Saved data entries
+++++

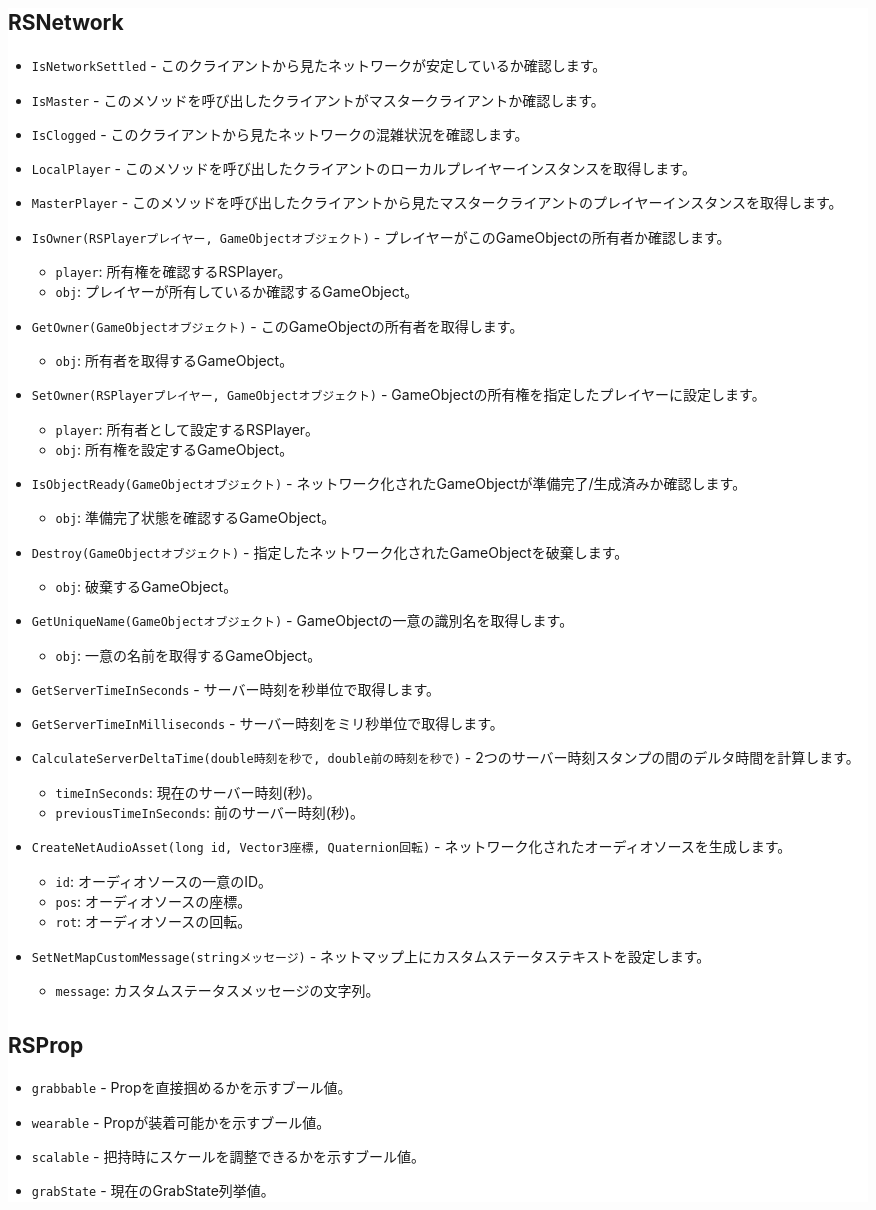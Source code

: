 
## RSNetwork

- `IsNetworkSettled` - このクライアントから見たネットワークが安定しているか確認します。

- `IsMaster` - このメソッドを呼び出したクライアントがマスタークライアントか確認します。

- `IsClogged` - このクライアントから見たネットワークの混雑状況を確認します。

- `LocalPlayer` - このメソッドを呼び出したクライアントのローカルプレイヤーインスタンスを取得します。

- `MasterPlayer` - このメソッドを呼び出したクライアントから見たマスタークライアントのプレイヤーインスタンスを取得します。

- `IsOwner(RSPlayerプレイヤー, GameObjectオブジェクト)` - プレイヤーがこのGameObjectの所有者か確認します。
  - `player`: 所有権を確認するRSPlayer。
  - `obj`: プレイヤーが所有しているか確認するGameObject。

- `GetOwner(GameObjectオブジェクト)` - このGameObjectの所有者を取得します。
  - `obj`: 所有者を取得するGameObject。

- `SetOwner(RSPlayerプレイヤー, GameObjectオブジェクト)` - GameObjectの所有権を指定したプレイヤーに設定します。
  - `player`: 所有者として設定するRSPlayer。
  - `obj`: 所有権を設定するGameObject。 

- `IsObjectReady(GameObjectオブジェクト)` - ネットワーク化されたGameObjectが準備完了/生成済みか確認します。
  - `obj`: 準備完了状態を確認するGameObject。

- `Destroy(GameObjectオブジェクト)` - 指定したネットワーク化されたGameObjectを破棄します。
  - `obj`: 破棄するGameObject。

- `GetUniqueName(GameObjectオブジェクト)` - GameObjectの一意の識別名を取得します。
  - `obj`: 一意の名前を取得するGameObject。

- `GetServerTimeInSeconds` - サーバー時刻を秒単位で取得します。

- `GetServerTimeInMilliseconds` - サーバー時刻をミリ秒単位で取得します。

- `CalculateServerDeltaTime(double時刻を秒で, double前の時刻を秒で)` - 2つのサーバー時刻スタンプの間のデルタ時間を計算します。
  - `timeInSeconds`: 現在のサーバー時刻(秒)。
  - `previousTimeInSeconds`: 前のサーバー時刻(秒)。

- `CreateNetAudioAsset(long id, Vector3座標, Quaternion回転)` - ネットワーク化されたオーディオソースを生成します。
  - `id`: オーディオソースの一意のID。
  - `pos`: オーディオソースの座標。
  - `rot`: オーディオソースの回転。

- `SetNetMapCustomMessage(stringメッセージ)` - ネットマップ上にカスタムステータステキストを設定します。
  - `message`: カスタムステータスメッセージの文字列。

## RSProp

- `grabbable` - Propを直接掴めるかを示すブール値。

- `wearable` - Propが装着可能かを示すブール値。

- `scalable` - 把持時にスケールを調整できるかを示すブール値。

- `grabState` - 現在のGrabState列挙値。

+++++

What is expected
Apart from the images, the entries above must be returned without alteration.

Result of this exercise
Source code

: 
## RSNetwork

- `IsNetworkSettled` - このクライアントから見たネットワークが安定しているか確認します。

- `IsMaster` - このメソッドを呼び出したクライアントがマスタークライアントか確認します。

- `IsClogged` - このクライアントから見たネットワークの混雑状況を確認します。

- `LocalPlayer` - このメソッドを呼び出したクライアントのローカルプレイヤーインスタンスを取得します。

- `MasterPlayer` - このメソッドを呼び出したクライアントから見たマスタークライアントのプレイヤーインスタンスを取得します。

- `IsOwner(RSPlayerプレイヤー, GameObjectオブジェクト)` - プレイヤーがこのGameObjectの所有者か確認します。
  - `player`: 所有権を確認するRSPlayer。
  - `obj`: プレイヤーが所有しているか確認するGameObject。

- `GetOwner(GameObjectオブジェクト)` - このGameObjectの所有者を取得します。
  - `obj`: 所有者を取得するGameObject。

- `SetOwner(RSPlayerプレイヤー, GameObjectオブジェクト)` - GameObjectの所有権を指定したプレイヤーに設定します。
  - `player`: 所有者として設定するRSPlayer。
  - `obj`: 所有権を設定するGameObject。 

- `IsObjectReady(GameObjectオブジェクト)` - ネットワーク化されたGameObjectが準備完了/生成済みか確認します。
  - `obj`: 準備完了状態を確認するGameObject。

- `Destroy(GameObjectオブジェクト)` - 指定したネットワーク化されたGameObjectを破棄します。
  - `obj`: 破棄するGameObject。

- `GetUniqueName(GameObjectオブジェクト)` - GameObjectの一意の識別名を取得します。
  - `obj`: 一意の名前を取得するGameObject。

- `GetServerTimeInSeconds` - サーバー時刻を秒単位で取得します。

- `GetServerTimeInMilliseconds` - サーバー時刻をミリ秒単位で取得します。

- `CalculateServerDeltaTime(double時刻を秒で, double前の時刻を秒で)` - 2つのサーバー時刻スタンプの間のデルタ時間を計算します。
  - `timeInSeconds`: 現在のサーバー時刻(秒)。
  - `previousTimeInSeconds`: 前のサーバー時刻(秒)。

- `CreateNetAudioAsset(long id, Vector3座標, Quaternion回転)` - ネットワーク化されたオーディオソースを生成します。
  - `id`: オーディオソースの一意のID。
  - `pos`: オーディオソースの座標。
  - `rot`: オーディオソースの回転。

- `SetNetMapCustomMessage(stringメッセージ)` - ネットマップ上にカスタムステータステキストを設定します。
  - `message`: カスタムステータスメッセージの文字列。

## RSProp

- `grabbable` - Propを直接掴めるかを示すブール値。

- `wearable` - Propが装着可能かを示すブール値。

- `scalable` - 把持時にスケールを調整できるかを示すブール値。

- `grabState` - 現在のGrabState列挙値。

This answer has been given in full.